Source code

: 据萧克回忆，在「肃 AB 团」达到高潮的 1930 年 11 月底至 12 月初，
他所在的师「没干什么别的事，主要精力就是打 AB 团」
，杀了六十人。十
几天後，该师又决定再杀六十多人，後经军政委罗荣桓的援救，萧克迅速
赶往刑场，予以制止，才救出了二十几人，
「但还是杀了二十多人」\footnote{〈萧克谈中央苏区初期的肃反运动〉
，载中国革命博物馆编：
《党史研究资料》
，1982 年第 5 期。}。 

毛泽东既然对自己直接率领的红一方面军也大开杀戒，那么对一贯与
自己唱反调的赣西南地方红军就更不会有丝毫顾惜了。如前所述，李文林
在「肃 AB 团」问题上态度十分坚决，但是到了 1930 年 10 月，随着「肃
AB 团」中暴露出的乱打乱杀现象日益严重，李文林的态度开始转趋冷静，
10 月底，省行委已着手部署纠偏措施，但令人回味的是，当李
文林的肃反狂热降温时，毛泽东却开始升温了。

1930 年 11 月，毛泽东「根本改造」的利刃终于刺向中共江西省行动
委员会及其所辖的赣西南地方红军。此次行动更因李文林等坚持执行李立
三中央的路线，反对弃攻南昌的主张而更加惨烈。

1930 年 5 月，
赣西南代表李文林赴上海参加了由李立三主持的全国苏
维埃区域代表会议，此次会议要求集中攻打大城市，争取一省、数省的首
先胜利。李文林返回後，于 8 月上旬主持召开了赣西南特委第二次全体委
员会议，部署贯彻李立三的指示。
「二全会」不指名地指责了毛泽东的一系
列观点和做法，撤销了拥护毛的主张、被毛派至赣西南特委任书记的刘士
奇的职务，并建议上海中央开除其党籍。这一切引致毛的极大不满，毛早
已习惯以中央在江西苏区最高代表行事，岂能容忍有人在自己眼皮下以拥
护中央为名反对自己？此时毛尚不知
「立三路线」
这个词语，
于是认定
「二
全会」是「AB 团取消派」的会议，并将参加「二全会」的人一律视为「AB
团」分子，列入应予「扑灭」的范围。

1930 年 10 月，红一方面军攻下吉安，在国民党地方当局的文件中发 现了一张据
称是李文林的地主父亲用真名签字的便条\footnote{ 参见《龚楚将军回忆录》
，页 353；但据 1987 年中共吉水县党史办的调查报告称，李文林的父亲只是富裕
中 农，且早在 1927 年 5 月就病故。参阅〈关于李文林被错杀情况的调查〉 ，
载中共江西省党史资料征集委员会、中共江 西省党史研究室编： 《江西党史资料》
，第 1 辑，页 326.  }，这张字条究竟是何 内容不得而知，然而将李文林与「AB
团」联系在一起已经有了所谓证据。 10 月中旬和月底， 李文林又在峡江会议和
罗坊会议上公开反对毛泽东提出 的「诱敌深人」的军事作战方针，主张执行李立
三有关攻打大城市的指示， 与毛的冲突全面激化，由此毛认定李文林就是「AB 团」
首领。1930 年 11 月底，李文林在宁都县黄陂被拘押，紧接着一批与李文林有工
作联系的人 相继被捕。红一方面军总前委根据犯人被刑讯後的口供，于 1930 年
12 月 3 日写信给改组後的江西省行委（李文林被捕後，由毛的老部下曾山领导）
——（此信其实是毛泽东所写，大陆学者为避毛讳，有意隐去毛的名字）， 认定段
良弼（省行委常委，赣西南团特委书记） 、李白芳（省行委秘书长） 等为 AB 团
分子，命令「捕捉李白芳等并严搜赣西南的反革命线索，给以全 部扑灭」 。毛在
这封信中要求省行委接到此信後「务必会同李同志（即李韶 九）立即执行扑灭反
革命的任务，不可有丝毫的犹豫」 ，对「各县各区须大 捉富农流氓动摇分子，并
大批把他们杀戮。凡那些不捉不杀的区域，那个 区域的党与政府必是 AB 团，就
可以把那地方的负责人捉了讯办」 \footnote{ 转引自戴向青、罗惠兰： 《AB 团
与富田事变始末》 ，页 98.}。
====
- EXERCISE BRIEF: Return all of the material above exactly as it stands.

- PROBLEM SOLUTION:
Source code

: 据萧克回忆，在「肃 AB 团」达到高潮的 1930 年 11 月底至 12 月初，
他所在的师「没干什么别的事，主要精力就是打 AB 团」
，杀了六十人。十
几天後，该师又决定再杀六十多人，後经军政委罗荣桓的援救，萧克迅速
赶往刑场，予以制止，才救出了二十几人，
「但还是杀了二十多人」\footnote{〈萧克谈中央苏区初期的肃反运动〉
，载中国革命博物馆编：
《党史研究资料》
，1982 年第 5 期。}。 

毛泽东既然对自己直接率领的红一方面军也大开杀戒，那么对一贯与
自己唱反调的赣西南地方红军就更不会有丝毫顾惜了。如前所述，李文林
在「肃 AB 团」问题上态度十分坚决，但是到了 1930 年 10 月，随着「肃
AB 团」中暴露出的乱打乱杀现象日益严重，李文林的态度开始转趋冷静，
10 月底，省行委已着手部署纠偏措施，但令人回味的是，当李
文林的肃反狂热降温时，毛泽东却开始升温了。

1930 年 11 月，毛泽东「根本改造」的利刃终于刺向中共江西省行动
委员会及其所辖的赣西南地方红军。此次行动更因李文林等坚持执行李立
三中央的路线，反对弃攻南昌的主张而更加惨烈。

1930 年 5 月，
赣西南代表李文林赴上海参加了由李立三主持的全国苏
维埃区域代表会议，此次会议要求集中攻打大城市，争取一省、数省的首
先胜利。李文林返回後，于 8 月上旬主持召开了赣西南特委第二次全体委
员会议，部署贯彻李立三的指示。
「二全会」不指名地指责了毛泽东的一系
列观点和做法，撤销了拥护毛的主张、被毛派至赣西南特委任书记的刘士
奇的职务，并建议上海中央开除其党籍。这一切引致毛的极大不满，毛早
已习惯以中央在江西苏区最高代表行事，岂能容忍有人在自己眼皮下以拥
护中央为名反对自己？此时毛尚不知
「立三路线」
这个词语，
于是认定
「二
全会」是「AB 团取消派」的会议，并将参加「二全会」的人一律视为「AB
团」分子，列入应予「扑灭」的范围。

1930 年 10 月，红一方面军攻下吉安，在国民党地方当局的文件中发 现了一张据
称是李文林的地主父亲用真名签字的便条\footnote{ 参见《龚楚将军回忆录》
，页 353；但据 1987 年中共吉水县党史办的调查报告称，李文林的父亲只是富裕
中 农，且早在 1927 年 5 月就病故。参阅〈关于李文林被错杀情况的调查〉 ，
载中共江西省党史资料征集委员会、中共江 西省党史研究室编： 《江西党史资料》
，第 1 辑，页 326.  }，这张字条究竟是何 内容不得而知，然而将李文林与「AB
团」联系在一起已经有了所谓证据。 10 月中旬和月底， 李文林又在峡江会议和
罗坊会议上公开反对毛泽东提出 的「诱敌深人」的军事作战方针，主张执行李立
三有关攻打大城市的指示， 与毛的冲突全面激化，由此毛认定李文林就是「AB 团」
首领。1930 年 11 月底，李文林在宁都县黄陂被拘押，紧接着一批与李文林有工
作联系的人 相继被捕。红一方面军总前委根据犯人被刑讯後的口供，于 1930 年
12 月 3 日写信给改组後的江西省行委（李文林被捕後，由毛的老部下曾山领导）
——（此信其实是毛泽东所写，大陆学者为避毛讳，有意隐去毛的名字）， 认定段
良弼（省行委常委，赣西南团特委书记） 、李白芳（省行委秘书长） 等为 AB 团
分子，命令「捕捉李白芳等并严搜赣西南的反革命线索，给以全 部扑灭」 。毛在
这封信中要求省行委接到此信後「务必会同李同志（即李韶 九）立即执行扑灭反
革命的任务，不可有丝毫的犹豫」 ，对「各县各区须大 捉富农流氓动摇分子，并
大批把他们杀戮。凡那些不捉不杀的区域，那个 区域的党与政府必是 AB 团，就
可以把那地方的负责人捉了讯办」 \footnote{ 转引自戴向青、罗惠兰： 《AB 团
与富田事变始末》 ，页 98.}。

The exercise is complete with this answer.